• **Instructions for the task**:
Search the entries for the word "Transferring" and pull out each line that has it.

• **Exercise input**:
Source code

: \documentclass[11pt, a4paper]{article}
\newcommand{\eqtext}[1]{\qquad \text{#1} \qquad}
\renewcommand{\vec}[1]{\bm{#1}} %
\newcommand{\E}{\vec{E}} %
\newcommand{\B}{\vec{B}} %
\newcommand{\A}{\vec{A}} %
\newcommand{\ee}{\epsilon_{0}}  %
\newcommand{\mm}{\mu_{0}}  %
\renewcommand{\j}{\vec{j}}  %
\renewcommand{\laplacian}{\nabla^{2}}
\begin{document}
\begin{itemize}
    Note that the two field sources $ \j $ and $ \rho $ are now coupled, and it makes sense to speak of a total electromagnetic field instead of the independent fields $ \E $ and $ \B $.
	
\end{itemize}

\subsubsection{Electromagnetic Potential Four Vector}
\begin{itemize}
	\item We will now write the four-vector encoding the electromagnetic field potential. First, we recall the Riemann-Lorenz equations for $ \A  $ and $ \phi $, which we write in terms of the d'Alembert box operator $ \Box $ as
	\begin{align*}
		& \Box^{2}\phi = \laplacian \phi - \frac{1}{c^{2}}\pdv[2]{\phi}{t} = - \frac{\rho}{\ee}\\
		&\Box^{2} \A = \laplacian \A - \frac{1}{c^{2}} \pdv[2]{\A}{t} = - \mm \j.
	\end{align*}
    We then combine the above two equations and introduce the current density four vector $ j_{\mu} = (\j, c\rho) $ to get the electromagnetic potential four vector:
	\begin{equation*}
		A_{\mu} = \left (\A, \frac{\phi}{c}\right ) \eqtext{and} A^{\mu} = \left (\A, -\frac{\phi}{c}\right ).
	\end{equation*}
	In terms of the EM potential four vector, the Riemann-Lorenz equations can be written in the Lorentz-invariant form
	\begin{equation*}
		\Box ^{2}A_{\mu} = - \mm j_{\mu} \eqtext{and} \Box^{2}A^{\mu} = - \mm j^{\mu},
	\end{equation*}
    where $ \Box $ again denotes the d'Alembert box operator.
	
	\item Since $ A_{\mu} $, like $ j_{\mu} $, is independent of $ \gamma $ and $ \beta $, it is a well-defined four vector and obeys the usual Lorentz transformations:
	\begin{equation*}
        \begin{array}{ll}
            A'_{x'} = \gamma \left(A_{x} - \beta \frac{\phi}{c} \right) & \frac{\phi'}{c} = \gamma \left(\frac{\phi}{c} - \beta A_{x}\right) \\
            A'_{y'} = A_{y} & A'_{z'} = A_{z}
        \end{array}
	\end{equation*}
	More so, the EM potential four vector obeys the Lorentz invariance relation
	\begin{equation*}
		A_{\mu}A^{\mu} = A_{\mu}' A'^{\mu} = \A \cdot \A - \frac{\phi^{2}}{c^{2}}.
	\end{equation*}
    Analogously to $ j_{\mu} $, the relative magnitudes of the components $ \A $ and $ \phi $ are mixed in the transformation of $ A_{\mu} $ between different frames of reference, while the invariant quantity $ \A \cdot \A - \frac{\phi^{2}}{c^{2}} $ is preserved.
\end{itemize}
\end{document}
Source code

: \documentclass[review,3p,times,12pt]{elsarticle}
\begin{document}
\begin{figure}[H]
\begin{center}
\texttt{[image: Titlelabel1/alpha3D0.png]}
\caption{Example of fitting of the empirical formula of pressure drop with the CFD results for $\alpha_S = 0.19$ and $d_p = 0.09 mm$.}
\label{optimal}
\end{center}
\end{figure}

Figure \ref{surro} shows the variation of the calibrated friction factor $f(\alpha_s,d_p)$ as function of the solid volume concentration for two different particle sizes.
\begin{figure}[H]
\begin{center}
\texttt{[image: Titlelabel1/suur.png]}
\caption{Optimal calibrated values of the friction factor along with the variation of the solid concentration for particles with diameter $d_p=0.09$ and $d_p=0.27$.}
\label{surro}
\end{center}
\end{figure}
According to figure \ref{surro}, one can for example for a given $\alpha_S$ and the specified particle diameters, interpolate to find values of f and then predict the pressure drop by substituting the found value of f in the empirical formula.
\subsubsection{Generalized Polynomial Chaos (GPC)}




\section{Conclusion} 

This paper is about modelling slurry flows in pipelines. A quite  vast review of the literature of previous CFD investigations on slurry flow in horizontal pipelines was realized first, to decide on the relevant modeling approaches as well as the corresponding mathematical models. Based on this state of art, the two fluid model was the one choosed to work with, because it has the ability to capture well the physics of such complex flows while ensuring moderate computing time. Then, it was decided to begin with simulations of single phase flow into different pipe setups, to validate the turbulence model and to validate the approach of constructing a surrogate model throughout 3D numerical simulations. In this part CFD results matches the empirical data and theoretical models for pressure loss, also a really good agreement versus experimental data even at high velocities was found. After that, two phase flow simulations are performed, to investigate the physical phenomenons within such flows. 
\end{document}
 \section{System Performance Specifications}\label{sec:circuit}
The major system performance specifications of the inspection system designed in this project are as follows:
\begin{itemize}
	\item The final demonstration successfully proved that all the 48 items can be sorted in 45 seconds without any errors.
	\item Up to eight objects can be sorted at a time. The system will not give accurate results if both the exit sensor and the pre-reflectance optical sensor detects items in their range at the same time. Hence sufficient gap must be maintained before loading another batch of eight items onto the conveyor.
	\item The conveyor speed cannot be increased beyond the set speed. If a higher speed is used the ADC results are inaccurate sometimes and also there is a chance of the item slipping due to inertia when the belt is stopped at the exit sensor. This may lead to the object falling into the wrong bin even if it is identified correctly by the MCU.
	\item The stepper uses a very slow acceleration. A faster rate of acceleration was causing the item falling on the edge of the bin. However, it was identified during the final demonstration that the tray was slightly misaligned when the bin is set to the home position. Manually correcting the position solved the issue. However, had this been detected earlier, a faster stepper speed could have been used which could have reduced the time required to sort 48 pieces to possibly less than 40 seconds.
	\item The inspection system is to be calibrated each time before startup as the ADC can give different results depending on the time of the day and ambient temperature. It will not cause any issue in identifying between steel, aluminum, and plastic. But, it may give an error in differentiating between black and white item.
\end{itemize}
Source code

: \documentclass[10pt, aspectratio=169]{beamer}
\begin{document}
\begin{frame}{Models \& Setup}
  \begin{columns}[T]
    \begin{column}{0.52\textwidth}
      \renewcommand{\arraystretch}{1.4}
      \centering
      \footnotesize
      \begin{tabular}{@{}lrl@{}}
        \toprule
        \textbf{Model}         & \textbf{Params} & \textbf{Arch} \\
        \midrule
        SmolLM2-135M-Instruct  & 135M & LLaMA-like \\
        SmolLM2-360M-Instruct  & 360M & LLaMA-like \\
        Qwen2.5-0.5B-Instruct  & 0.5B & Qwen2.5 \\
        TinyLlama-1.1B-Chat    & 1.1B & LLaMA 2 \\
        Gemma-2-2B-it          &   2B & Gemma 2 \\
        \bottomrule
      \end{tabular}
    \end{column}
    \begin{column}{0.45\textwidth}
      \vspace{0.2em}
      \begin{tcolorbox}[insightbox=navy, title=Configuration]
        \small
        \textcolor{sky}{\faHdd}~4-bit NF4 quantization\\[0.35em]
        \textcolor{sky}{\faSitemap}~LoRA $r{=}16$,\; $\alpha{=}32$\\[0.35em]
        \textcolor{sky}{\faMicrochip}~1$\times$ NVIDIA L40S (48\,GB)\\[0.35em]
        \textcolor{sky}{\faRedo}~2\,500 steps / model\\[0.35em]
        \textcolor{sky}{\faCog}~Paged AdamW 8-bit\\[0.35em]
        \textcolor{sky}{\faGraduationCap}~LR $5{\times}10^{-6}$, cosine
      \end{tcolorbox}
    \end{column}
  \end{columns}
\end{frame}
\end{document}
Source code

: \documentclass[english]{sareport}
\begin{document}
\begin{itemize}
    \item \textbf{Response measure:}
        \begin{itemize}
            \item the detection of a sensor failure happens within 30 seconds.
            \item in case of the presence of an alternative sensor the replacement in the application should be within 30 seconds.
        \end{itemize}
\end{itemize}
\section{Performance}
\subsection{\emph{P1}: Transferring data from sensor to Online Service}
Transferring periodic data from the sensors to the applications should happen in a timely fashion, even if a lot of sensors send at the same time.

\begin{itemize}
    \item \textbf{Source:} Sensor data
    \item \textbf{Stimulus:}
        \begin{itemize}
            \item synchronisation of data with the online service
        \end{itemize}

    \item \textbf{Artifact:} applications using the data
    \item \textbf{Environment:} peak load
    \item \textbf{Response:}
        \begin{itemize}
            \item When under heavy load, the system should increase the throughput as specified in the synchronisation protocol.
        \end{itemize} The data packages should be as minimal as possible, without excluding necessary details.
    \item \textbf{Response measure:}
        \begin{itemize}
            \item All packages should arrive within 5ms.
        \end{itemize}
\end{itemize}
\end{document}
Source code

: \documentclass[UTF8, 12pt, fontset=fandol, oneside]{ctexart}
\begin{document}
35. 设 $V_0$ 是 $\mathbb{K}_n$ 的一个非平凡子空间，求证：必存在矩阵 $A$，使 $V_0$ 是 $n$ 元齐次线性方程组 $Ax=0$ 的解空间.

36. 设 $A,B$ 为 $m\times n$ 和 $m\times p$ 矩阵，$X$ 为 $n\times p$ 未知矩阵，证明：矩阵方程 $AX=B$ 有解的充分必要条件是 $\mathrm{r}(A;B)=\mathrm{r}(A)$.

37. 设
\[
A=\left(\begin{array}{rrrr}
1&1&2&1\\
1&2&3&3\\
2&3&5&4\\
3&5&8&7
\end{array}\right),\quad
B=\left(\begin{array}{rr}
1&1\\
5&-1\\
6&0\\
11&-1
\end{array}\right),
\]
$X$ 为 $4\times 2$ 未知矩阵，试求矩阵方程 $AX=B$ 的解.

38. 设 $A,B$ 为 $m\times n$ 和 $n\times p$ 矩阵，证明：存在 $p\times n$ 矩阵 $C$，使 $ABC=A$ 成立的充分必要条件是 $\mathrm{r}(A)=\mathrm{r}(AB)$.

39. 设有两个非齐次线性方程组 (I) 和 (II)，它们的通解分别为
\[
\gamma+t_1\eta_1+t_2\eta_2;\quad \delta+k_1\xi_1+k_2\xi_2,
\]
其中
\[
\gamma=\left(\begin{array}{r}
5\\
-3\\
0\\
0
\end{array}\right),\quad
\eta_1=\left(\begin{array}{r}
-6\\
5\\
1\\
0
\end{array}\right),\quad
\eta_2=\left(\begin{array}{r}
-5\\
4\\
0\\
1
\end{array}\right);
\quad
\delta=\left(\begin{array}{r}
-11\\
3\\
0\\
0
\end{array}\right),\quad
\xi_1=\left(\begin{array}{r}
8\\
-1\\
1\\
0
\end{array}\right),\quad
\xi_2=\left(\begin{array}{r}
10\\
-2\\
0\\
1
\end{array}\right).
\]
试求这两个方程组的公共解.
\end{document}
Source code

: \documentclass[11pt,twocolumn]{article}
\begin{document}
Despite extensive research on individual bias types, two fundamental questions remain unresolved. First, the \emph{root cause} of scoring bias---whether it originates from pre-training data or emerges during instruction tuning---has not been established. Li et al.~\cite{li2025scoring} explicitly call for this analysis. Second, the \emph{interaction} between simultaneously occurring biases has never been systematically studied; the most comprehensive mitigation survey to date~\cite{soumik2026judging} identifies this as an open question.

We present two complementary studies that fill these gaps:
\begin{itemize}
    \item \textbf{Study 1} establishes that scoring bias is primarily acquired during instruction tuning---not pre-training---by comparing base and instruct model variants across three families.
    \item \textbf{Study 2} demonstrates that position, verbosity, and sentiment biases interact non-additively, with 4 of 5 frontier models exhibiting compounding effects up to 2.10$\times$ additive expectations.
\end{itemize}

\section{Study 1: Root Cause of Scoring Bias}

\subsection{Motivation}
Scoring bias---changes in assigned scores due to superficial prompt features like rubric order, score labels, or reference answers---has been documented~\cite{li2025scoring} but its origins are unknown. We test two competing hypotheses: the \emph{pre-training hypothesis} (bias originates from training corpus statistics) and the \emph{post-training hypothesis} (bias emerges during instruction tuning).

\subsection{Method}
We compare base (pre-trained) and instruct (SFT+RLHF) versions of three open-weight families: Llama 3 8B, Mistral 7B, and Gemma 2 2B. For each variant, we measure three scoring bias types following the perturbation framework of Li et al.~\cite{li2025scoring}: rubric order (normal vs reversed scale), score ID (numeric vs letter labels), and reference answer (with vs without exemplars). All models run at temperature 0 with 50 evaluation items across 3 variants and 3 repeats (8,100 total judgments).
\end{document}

• **Response to the exercise**:
\subsection{\emph{P1}: Transferring data from sensor to Online Service}
Transferring periodic data from the sensors to the applications should happen in a timely fashion, even if a lot of sensors send at the same time.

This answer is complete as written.